_YOUR ASSIGNMENT_
Give back each line of the material that contains the word "linux".

_RECORDS FOR PROCESSING_
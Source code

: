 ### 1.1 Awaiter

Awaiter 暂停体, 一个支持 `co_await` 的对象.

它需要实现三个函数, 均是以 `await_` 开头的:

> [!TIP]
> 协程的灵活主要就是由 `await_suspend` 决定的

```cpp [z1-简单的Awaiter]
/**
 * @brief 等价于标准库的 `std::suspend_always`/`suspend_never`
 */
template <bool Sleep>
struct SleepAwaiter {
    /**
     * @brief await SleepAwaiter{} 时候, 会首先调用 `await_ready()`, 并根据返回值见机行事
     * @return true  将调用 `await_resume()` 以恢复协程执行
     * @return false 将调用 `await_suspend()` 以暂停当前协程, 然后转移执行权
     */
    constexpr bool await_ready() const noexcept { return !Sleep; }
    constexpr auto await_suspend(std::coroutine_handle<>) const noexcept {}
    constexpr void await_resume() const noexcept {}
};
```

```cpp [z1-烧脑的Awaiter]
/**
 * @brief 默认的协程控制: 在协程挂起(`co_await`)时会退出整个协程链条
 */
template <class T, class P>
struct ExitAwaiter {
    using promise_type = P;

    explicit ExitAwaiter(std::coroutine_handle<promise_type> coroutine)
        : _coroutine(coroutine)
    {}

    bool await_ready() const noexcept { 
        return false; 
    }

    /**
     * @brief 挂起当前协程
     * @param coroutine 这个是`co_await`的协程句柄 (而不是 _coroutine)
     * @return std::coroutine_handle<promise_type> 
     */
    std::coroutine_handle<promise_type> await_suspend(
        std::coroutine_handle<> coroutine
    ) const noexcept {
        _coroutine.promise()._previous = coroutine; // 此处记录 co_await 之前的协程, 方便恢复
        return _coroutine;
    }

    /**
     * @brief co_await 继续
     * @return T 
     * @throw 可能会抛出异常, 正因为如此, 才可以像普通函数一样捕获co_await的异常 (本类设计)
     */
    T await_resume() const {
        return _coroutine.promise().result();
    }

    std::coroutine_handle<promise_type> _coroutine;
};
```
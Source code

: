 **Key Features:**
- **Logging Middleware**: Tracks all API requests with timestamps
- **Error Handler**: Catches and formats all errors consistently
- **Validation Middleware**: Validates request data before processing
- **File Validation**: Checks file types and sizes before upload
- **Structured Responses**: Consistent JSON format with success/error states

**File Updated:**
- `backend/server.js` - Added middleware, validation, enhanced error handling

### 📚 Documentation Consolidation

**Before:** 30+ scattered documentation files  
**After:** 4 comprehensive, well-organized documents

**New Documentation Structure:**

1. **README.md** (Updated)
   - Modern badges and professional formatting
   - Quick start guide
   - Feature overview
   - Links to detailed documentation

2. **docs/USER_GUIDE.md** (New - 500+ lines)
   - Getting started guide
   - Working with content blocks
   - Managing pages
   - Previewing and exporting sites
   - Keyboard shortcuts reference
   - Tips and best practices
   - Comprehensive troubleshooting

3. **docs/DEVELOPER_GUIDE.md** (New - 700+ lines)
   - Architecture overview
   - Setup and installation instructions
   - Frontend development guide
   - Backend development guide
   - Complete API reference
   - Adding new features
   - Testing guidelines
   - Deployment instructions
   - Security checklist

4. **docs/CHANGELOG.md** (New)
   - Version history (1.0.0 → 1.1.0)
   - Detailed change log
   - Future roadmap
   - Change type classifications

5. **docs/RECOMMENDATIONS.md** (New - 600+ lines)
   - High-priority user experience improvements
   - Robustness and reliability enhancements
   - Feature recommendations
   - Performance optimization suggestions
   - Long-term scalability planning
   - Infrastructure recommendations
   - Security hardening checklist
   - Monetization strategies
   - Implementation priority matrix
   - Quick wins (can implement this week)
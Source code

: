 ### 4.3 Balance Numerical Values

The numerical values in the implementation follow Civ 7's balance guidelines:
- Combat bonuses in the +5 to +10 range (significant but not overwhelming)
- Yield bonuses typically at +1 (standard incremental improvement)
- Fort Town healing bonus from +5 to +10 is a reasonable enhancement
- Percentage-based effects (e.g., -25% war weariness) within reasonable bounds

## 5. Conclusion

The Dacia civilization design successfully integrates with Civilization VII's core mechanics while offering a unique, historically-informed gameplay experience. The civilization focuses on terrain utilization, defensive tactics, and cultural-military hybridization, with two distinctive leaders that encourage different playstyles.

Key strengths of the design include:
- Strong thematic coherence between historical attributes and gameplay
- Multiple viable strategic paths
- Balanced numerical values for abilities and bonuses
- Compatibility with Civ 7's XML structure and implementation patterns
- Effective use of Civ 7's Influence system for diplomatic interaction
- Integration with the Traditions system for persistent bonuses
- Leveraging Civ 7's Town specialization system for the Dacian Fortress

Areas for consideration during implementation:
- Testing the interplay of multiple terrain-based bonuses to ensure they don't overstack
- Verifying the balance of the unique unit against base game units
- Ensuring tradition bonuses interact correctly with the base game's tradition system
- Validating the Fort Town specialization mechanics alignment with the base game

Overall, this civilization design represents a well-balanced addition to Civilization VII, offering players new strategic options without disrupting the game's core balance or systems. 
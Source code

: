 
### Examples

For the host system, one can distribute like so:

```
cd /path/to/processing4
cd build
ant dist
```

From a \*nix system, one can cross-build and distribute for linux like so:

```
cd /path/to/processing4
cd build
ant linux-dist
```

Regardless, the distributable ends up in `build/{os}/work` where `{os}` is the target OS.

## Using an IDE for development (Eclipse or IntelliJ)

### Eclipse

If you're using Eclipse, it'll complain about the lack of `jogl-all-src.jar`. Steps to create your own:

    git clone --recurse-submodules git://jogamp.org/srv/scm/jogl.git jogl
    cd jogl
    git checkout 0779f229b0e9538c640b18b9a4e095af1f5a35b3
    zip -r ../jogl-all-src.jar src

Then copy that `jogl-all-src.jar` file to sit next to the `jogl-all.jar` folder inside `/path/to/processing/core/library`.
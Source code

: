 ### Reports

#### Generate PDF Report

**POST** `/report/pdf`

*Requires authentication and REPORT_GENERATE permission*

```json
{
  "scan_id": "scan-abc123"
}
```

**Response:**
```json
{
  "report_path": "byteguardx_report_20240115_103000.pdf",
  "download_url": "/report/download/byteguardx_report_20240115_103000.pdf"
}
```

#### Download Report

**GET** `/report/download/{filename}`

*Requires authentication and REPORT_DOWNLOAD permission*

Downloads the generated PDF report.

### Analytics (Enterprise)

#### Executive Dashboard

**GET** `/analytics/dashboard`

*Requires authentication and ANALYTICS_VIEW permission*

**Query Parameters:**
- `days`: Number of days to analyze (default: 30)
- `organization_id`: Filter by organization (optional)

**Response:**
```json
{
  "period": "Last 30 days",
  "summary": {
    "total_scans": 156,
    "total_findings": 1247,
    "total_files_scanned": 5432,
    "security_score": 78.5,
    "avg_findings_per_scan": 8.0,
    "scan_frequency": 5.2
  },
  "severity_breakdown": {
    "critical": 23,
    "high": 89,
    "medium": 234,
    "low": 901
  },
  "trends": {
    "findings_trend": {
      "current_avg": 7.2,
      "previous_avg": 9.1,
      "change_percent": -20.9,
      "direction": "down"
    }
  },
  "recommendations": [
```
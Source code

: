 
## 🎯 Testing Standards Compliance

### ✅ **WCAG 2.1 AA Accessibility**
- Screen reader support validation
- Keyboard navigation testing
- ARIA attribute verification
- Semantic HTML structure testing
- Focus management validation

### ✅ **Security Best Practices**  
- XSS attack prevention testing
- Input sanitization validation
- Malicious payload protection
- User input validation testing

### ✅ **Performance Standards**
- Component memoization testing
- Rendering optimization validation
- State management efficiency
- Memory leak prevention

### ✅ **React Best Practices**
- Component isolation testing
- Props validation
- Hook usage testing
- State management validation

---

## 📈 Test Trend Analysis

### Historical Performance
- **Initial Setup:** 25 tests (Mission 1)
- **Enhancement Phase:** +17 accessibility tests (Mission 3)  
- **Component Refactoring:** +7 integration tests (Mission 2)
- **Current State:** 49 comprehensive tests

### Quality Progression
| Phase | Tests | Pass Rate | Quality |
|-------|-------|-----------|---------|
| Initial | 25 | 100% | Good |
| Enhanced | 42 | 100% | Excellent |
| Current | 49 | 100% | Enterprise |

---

_REPLY_
From a \*nix system, one can cross-build and distribute for linux like so:
ant linux-dist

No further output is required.